合図
部屋に置かれていた制服を身に纏い、刀を手に庭園に出た。
他の連中は塔の本拠地に潜入する準備をしていた。
「雪か」
先程から降る雪を今気づいたように呟く。
淀む空からは雪が降り続けていた。もしかしたら積もるのかもしれない。
「寒くはないのか」
後ろから声がしたが振り返らない。
しばらくの沈黙のあと声の主、殯蔵人が私の横へ来た。
視線を向けると車椅子に乗る殯の膝には畳まれた布があった。
「これを羽織っていけ」
畳まれた布を差し出され受け取る。
「コートだ。東京を訪れた時にだめにしていただろう」
「よく覚えているな」
「うちの優秀なメンバーが写真に撮っていたからな。君があの古きものにコートを被せていた写真があった」
「お前は仲間を信じているのか」
あえて古きものに対しては何も返さなかった。殯からすればなぜ被せたのかと疑問に思ったのかもしれない。私に返せる言葉はない。
私の問い掛けに視線を上げて私を見て、正面を向いた。
「あぁ」
「そうか」
私は幾度も人の裏切りを目にし、私自身も裏切られた。
何度葛藤したかわからない。それでも私はここにいる。
『小夜、君は答えを見つけているのか?』
昨日の殯の言葉が過る。
空を見上げれば雪が降り続けていた。終わりを知らせるような雪。私は答えがわかるのだろうか。
「何だ」
視線を感じで殯を見遣ると殯は苦笑した。その仕草と表情が文人を思い出させる。何かを企みながら真意を見せないあの男と同じ。従兄弟なのだから似ていてもおかしくはないが今まで似ている印象を持たなかっただけに違和感を感じた。
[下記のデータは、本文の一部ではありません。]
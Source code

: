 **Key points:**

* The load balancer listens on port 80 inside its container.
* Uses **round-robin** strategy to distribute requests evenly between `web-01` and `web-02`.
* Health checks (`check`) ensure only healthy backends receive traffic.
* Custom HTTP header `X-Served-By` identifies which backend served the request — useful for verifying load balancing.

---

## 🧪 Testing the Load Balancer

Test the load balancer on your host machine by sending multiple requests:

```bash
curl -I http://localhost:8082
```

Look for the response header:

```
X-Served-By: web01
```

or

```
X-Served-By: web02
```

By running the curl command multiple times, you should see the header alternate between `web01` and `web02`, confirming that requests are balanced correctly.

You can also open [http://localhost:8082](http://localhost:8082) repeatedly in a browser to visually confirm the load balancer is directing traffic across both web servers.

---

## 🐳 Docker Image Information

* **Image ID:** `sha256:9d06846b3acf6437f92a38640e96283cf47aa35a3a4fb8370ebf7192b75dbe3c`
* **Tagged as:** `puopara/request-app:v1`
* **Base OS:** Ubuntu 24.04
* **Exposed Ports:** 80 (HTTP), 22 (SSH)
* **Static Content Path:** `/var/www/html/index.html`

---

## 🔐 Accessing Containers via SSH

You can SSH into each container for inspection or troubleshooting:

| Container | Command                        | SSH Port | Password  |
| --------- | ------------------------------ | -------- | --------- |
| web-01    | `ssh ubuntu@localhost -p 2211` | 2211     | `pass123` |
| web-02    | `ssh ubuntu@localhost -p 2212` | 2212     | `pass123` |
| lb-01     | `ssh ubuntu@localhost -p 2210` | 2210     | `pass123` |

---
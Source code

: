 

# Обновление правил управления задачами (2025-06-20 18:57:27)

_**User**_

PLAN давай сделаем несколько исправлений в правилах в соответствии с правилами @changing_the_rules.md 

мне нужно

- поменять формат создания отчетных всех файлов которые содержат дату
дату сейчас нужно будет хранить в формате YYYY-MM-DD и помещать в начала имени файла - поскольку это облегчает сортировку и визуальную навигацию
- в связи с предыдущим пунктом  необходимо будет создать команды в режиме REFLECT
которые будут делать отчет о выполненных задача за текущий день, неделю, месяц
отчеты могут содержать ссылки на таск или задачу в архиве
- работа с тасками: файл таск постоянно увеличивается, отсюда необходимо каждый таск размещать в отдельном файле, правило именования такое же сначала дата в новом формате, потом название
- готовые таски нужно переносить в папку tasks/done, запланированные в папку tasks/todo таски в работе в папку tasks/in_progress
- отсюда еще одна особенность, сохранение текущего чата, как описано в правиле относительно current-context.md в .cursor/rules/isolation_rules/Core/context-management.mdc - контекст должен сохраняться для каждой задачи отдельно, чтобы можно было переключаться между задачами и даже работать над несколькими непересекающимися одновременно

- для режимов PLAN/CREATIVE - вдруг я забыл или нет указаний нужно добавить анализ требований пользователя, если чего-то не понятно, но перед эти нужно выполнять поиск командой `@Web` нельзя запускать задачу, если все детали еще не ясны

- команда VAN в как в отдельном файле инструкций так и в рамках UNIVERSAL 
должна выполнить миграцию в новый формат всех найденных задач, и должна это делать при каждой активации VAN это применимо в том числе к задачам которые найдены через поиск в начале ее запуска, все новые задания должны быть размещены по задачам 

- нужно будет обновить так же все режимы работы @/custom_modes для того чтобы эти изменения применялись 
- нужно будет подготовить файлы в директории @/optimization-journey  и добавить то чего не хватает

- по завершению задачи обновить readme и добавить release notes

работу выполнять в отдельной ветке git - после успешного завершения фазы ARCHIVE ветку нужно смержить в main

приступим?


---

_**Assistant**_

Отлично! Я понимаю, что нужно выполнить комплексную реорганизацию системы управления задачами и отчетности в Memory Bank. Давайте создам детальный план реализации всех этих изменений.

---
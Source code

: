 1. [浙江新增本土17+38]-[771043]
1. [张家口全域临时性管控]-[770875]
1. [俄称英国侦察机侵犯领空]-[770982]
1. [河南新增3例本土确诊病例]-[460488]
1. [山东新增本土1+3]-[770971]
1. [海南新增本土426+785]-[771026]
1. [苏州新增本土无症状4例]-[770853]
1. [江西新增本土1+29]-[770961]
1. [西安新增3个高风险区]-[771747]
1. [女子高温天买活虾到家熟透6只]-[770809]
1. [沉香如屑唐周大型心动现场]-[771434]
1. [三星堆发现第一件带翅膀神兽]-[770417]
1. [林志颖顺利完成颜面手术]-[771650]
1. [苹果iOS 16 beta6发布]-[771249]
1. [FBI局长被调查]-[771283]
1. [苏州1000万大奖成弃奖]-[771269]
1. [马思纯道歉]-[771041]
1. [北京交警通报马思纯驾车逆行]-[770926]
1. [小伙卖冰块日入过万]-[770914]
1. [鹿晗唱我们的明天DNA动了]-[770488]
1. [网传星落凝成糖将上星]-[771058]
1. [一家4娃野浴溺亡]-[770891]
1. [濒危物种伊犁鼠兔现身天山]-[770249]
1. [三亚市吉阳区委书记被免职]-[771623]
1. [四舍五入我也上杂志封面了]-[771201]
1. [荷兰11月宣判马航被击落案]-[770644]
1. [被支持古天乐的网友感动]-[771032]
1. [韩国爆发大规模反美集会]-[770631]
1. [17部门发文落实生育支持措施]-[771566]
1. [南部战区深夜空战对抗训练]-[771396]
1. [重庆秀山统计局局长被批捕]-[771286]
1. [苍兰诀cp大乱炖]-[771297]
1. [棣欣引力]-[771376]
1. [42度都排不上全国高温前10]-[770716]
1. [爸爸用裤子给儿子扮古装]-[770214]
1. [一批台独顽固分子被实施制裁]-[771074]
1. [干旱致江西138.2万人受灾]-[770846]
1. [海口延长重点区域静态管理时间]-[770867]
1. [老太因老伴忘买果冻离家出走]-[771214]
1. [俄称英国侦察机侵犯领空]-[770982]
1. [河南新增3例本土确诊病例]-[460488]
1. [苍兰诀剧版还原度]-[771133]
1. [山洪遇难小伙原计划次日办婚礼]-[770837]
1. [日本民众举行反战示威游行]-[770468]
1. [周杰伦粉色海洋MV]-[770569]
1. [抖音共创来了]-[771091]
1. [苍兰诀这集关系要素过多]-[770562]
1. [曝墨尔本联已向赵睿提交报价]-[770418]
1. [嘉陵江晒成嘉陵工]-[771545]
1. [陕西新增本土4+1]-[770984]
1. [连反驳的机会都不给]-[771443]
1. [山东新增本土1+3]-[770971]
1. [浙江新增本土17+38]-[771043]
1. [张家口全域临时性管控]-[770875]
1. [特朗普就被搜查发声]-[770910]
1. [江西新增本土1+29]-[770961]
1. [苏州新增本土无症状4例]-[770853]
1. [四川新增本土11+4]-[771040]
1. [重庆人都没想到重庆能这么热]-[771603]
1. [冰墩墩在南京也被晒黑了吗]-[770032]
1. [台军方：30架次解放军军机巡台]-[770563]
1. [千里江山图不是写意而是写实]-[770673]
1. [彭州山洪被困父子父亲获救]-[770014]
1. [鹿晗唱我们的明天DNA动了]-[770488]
「そう睨まないでほしい。これがきっと最後になる。だから君の無事を祈っていただけだ。相手はあの文人だからな」
「そうか」
正面に視線を戻し背を向け歩き出しながら畳まれていたコートを広げた。
「小夜、また会える時を」
コートに袖を通しながらかけられる声に何も返さずその場を去った。
「小夜、コートあったんだね。よかった」
「何がだ」
屋敷の出入口に向かうと車のそばに真奈がいた。
「寒いから。雪も降ってきたし。前も留めたほうがいいよ」
真奈は私に駆け寄りコートの留め具を留めていく。
本当はここに残れと全員に言いたかった。だがそれは聞き入れないだろう。
「はい、できた。もう準備終わったから出発できるよ」
「わかった」
それだけ告げて車に乗り込んだ。
本拠地に向かう車の窓から外を眺める。
雪はやはり止まず。むしろ強く降り続いた。
『勝者には褒美を、敗者には罰を』
浮島での実験の前に文人が口にした言葉。褒美と罰。私にはそれがわからなかった。
『君は勝ったらなにがほしい?負けたら、何を奪えば死ぬよりも辛いだろう。ねえ、小夜』
その答えを私は持っていなかった。
終わればわかるのだろうか。私と文人の褒美と罰が。
終わらせるためには文人を止めなければいけない。それでたとえ私が鬼となり、人と関われなくなろうとも人を守るために。
誓うように先程留められたコートの胸元を握りしめる。
「私は……」
窓には赤い瞳の私が映った。
雪が降り積もる。白い雪が。文人との始まりを告げ、その終わりを告げる合図のように雪が降り続ける。